::: Data supplied :::

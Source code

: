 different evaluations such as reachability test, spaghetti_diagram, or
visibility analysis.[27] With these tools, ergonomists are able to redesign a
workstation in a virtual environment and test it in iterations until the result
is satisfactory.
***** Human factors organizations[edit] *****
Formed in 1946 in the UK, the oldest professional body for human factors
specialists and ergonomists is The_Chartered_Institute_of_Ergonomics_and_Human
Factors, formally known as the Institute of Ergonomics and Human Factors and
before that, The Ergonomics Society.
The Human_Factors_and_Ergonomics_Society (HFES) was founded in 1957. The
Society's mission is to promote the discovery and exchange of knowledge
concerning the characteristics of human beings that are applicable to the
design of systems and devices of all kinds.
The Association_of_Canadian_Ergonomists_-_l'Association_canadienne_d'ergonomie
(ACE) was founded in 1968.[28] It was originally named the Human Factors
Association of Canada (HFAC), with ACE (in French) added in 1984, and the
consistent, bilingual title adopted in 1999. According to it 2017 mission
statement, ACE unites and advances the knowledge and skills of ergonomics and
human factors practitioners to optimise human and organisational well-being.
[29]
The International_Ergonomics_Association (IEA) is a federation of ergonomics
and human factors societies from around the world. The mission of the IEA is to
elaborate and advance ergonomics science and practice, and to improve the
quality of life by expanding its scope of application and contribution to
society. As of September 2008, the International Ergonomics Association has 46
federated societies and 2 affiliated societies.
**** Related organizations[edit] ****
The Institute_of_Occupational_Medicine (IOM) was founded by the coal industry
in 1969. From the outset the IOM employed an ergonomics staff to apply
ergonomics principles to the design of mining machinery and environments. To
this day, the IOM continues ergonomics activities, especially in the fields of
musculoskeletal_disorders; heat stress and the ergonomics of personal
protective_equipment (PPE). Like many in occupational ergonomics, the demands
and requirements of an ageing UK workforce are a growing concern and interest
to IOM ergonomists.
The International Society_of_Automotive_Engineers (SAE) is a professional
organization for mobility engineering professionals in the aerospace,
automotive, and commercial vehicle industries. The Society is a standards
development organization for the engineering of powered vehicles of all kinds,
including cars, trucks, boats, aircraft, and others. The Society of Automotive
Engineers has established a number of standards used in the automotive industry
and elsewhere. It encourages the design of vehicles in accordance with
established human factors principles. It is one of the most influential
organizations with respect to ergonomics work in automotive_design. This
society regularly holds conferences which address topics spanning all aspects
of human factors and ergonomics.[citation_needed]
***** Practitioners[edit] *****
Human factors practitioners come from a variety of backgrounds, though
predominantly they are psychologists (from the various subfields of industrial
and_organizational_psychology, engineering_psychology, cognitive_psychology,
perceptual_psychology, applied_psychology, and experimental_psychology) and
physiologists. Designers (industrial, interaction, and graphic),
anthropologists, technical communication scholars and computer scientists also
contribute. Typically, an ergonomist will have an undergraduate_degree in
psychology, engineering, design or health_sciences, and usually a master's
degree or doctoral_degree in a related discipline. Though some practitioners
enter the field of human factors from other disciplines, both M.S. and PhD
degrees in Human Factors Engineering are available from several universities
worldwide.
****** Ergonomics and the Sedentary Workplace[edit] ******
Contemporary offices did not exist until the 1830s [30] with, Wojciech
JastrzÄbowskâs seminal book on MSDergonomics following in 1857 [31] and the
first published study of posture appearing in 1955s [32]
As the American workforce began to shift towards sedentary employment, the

:::

## Task prompt:
After locating the line with "workstation in a" above, return that line and every later line through the one with "society. As of", word for word and with nothing else.

## Written response:
workstation in a virtual environment and test it in iterations until the result
is satisfactory.
***** Human factors organizations[edit] *****
Formed in 1946 in the UK, the oldest professional body for human factors
specialists and ergonomists is The_Chartered_Institute_of_Ergonomics_and_Human
Factors, formally known as the Institute of Ergonomics and Human Factors and
before that, The Ergonomics Society.
The Human_Factors_and_Ergonomics_Society (HFES) was founded in 1957. The
Society's mission is to promote the discovery and exchange of knowledge
concerning the characteristics of human beings that are applicable to the
design of systems and devices of all kinds.
The Association_of_Canadian_Ergonomists_-_l'Association_canadienne_d'ergonomie
(ACE) was founded in 1968.[28] It was originally named the Human Factors
Association of Canada (HFAC), with ACE (in French) added in 1984, and the
consistent, bilingual title adopted in 1999. According to it 2017 mission
statement, ACE unites and advances the knowledge and skills of ergonomics and
human factors practitioners to optimise human and organisational well-being.
[29]
The International_Ergonomics_Association (IEA) is a federation of ergonomics
and human factors societies from around the world. The mission of the IEA is to
elaborate and advance ergonomics science and practice, and to improve the
quality of life by expanding its scope of application and contribution to
society. As of September 2008, the International Ergonomics Association has 46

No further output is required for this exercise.